REQUIREMENT: Your response should contain each line of the data that includes "Belt".
═══ STORED DATA
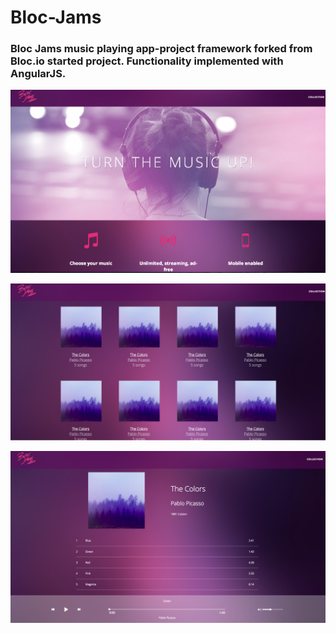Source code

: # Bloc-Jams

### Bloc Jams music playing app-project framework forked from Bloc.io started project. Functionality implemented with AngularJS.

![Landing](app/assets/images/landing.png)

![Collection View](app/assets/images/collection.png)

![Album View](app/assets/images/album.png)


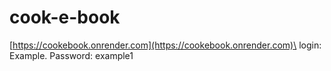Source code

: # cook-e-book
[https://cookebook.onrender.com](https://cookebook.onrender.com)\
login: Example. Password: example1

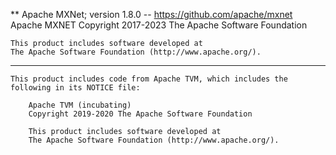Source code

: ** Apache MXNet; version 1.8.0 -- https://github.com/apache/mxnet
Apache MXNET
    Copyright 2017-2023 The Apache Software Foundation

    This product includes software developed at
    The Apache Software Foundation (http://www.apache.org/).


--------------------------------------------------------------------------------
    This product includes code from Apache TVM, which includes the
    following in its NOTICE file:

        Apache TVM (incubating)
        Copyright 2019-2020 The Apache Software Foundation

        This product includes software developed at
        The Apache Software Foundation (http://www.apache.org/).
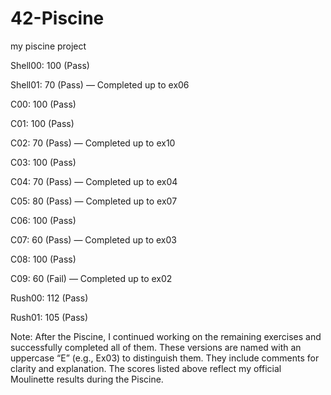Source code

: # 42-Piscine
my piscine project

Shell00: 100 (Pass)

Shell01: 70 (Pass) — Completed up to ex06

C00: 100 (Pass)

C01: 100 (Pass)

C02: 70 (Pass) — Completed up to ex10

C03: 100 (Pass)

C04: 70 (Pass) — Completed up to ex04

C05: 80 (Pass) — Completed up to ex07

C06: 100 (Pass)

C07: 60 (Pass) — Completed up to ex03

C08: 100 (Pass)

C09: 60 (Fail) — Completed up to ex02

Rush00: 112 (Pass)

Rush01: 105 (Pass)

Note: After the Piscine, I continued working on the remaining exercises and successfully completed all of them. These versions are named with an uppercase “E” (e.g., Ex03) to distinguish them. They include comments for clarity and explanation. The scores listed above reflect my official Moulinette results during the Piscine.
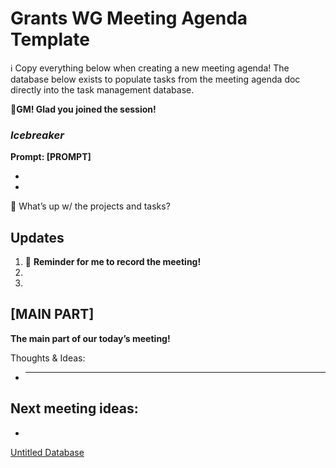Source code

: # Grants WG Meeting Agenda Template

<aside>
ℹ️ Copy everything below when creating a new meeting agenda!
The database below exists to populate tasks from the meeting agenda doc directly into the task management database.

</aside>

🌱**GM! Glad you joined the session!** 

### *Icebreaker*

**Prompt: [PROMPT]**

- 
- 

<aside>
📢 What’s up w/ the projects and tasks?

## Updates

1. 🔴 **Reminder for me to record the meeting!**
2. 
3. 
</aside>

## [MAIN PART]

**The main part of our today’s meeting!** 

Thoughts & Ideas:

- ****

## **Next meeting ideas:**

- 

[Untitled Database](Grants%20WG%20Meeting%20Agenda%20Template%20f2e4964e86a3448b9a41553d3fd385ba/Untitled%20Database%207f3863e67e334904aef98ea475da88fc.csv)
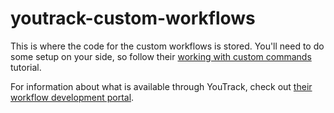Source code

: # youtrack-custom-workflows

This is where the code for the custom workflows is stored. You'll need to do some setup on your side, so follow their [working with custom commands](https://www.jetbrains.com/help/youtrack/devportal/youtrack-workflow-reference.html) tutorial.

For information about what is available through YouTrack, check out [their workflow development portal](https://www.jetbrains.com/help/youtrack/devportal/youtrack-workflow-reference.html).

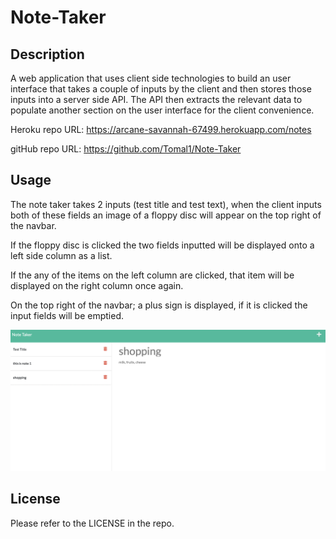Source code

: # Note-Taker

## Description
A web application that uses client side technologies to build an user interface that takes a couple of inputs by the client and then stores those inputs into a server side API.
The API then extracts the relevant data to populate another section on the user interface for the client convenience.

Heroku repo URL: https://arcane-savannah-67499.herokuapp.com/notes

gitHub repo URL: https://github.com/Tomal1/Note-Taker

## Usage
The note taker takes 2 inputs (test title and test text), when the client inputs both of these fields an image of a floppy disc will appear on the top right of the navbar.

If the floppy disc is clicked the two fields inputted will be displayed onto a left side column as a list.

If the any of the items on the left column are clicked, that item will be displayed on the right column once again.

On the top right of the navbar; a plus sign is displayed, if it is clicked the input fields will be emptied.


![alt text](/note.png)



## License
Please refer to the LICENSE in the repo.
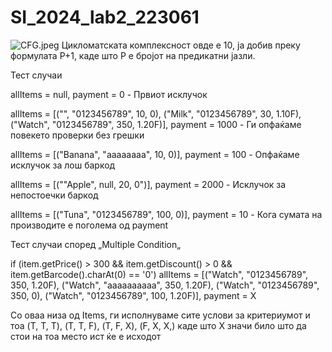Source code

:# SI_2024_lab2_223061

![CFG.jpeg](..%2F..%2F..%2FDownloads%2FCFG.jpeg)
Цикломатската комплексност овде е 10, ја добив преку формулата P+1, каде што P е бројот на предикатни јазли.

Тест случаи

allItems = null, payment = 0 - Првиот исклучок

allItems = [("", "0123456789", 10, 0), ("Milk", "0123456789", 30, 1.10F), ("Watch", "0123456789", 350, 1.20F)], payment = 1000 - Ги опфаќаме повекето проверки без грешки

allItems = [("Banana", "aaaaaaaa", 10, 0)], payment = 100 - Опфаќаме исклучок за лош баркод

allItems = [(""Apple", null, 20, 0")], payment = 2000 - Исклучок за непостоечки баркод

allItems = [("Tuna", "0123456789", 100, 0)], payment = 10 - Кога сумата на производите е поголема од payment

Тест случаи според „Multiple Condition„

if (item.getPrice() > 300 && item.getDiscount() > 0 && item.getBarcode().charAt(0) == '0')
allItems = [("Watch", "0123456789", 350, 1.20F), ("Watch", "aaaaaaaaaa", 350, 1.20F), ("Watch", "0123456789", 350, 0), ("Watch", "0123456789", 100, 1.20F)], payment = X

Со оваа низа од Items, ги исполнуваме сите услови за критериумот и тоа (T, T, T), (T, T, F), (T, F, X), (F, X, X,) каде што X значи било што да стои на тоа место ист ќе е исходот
══════
═══ STORED DATA
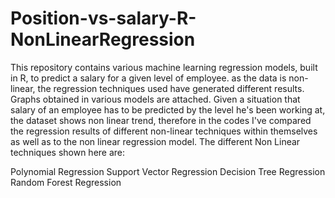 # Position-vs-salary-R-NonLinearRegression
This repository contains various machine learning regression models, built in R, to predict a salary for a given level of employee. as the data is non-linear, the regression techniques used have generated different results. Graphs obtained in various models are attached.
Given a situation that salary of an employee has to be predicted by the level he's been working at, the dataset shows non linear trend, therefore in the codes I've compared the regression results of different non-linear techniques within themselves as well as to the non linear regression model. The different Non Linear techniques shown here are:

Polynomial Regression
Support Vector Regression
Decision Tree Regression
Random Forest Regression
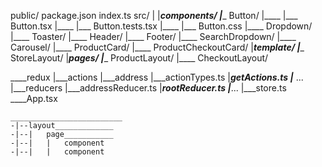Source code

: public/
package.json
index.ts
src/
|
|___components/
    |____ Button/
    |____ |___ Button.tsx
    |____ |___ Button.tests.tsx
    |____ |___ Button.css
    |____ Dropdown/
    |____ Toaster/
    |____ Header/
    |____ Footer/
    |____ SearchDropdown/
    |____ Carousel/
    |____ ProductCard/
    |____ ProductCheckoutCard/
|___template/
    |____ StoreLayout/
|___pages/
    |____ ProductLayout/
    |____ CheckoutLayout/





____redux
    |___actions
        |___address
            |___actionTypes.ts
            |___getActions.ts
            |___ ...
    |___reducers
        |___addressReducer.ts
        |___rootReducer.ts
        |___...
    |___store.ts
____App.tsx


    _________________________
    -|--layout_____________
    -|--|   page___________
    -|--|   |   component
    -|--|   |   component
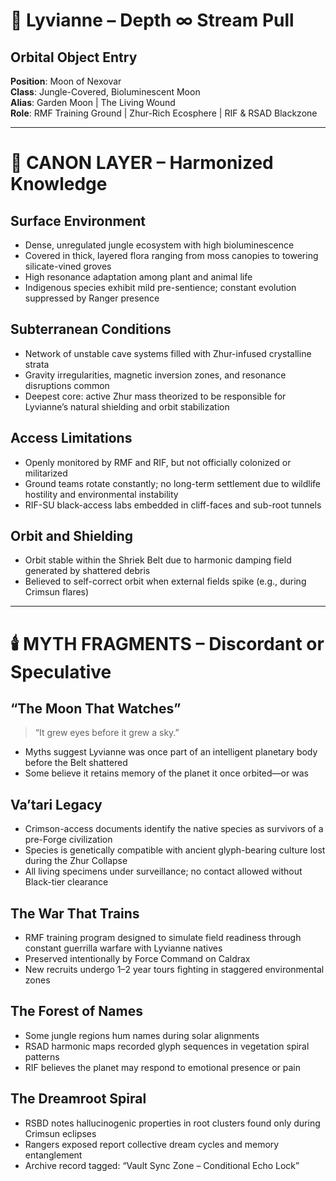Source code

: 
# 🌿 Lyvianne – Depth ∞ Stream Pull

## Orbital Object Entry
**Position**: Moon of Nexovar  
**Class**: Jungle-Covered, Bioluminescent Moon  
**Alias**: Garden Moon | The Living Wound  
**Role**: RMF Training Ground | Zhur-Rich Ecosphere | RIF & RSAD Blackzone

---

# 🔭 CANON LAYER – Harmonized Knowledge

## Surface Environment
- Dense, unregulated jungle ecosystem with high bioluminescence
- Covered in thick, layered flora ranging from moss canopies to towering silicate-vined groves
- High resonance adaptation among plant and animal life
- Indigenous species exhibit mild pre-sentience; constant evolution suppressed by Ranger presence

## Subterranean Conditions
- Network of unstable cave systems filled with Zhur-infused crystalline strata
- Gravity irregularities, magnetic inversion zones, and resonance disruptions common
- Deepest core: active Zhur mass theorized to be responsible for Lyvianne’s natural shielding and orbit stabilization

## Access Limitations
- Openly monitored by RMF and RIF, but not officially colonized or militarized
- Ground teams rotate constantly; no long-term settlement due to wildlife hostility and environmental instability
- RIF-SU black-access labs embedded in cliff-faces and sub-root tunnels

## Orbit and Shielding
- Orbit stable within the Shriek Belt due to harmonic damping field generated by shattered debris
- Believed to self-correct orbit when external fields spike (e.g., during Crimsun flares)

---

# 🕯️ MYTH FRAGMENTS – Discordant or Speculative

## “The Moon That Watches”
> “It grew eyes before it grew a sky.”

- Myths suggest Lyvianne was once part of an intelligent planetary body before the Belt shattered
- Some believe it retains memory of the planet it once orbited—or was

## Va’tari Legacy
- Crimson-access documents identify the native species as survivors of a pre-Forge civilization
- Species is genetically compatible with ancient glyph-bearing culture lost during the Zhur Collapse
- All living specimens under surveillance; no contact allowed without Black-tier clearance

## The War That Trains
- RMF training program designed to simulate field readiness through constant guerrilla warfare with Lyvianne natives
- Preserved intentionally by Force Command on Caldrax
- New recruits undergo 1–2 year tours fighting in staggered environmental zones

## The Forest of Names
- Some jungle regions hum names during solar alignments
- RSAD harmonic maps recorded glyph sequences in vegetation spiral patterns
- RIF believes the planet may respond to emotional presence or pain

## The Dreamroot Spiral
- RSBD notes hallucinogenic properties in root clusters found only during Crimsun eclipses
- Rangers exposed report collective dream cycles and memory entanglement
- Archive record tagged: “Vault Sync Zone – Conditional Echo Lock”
══════
═══ STORED DATA
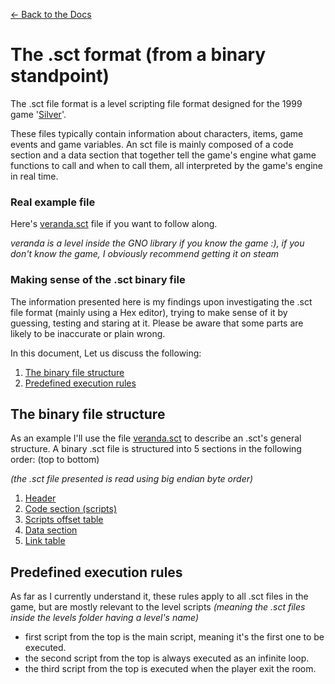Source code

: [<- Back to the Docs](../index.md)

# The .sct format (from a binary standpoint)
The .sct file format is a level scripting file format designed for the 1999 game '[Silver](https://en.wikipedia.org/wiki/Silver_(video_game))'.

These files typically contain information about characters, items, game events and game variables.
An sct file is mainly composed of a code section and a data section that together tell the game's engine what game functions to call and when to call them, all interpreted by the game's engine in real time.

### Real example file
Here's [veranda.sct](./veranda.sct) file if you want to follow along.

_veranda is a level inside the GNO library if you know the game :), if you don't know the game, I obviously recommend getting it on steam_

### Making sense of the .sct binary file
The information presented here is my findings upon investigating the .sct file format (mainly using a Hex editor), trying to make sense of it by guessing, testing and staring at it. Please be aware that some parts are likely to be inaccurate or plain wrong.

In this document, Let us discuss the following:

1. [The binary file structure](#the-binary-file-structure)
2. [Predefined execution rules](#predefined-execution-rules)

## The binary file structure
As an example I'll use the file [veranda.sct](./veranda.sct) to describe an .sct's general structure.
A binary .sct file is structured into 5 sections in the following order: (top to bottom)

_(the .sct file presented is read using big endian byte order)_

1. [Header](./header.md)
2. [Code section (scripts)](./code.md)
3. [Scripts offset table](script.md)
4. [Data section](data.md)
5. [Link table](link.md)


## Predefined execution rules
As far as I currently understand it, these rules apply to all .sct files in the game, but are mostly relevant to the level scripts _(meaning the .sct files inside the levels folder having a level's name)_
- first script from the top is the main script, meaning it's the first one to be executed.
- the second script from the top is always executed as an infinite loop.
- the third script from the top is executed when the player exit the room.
══════
SOLUTION TO THIS PROBLEM:
- Orbit stable within the Shriek Belt due to harmonic damping field generated by shattered debris
- Myths suggest Lyvianne was once part of an intelligent planetary body before the Belt shattered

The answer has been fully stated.